◆ **PROBLEM REQUIREMENTS**: Check every line of the entries below for "PreparedStatement", and copy the lines that have it.

:: RECORDED INFORMATION ::

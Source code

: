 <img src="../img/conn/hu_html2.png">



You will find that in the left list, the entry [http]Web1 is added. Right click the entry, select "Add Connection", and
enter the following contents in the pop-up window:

:::
:: RECORDED INFORMATION ::

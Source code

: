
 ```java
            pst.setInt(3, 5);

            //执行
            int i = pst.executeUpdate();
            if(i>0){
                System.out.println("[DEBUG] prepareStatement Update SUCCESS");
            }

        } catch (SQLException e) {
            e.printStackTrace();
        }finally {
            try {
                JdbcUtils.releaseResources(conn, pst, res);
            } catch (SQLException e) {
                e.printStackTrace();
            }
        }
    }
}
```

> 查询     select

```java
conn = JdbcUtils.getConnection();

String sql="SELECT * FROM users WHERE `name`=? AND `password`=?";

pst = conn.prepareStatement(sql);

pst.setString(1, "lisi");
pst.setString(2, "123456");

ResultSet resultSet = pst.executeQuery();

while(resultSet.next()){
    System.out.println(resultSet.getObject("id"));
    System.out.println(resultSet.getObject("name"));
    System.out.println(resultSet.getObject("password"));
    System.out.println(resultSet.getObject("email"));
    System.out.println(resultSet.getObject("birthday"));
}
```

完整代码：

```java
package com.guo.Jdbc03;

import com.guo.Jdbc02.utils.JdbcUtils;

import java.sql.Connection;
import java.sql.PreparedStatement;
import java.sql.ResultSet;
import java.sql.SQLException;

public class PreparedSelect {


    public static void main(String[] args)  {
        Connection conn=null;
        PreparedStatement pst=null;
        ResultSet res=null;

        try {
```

:::
:: RECORDED INFORMATION ::

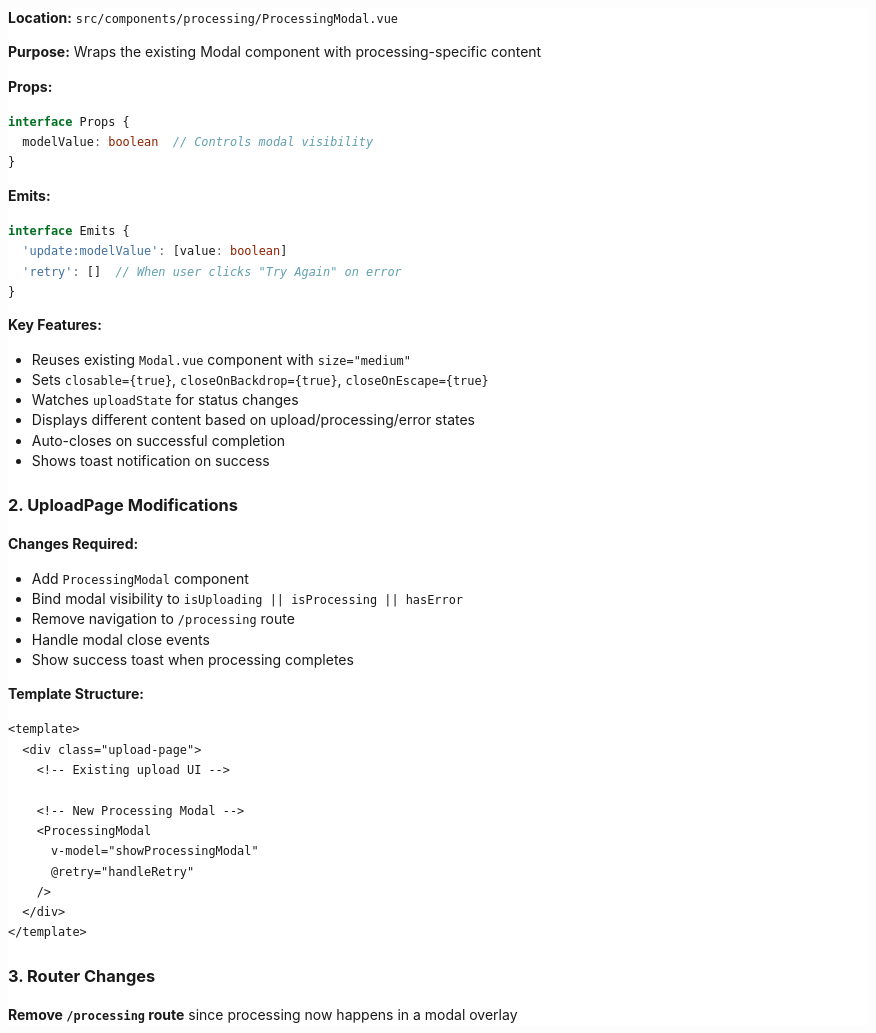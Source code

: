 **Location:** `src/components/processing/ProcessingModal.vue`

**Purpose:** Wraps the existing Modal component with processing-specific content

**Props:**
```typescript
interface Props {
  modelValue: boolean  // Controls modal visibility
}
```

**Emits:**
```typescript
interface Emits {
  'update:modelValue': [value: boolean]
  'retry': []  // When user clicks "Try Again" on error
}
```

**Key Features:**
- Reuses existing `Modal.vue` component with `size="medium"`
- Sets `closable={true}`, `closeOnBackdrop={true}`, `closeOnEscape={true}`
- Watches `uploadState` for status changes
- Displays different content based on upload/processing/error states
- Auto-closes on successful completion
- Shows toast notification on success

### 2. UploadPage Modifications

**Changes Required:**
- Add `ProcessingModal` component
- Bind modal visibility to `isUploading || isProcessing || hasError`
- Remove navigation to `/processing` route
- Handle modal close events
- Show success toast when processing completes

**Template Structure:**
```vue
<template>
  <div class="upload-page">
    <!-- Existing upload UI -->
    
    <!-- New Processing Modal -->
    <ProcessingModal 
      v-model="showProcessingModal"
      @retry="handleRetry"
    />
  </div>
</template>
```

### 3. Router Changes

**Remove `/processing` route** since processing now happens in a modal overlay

:::

◆ **EXERCISE RESULT**:
import java.sql.PreparedStatement;
        PreparedStatement pst=null;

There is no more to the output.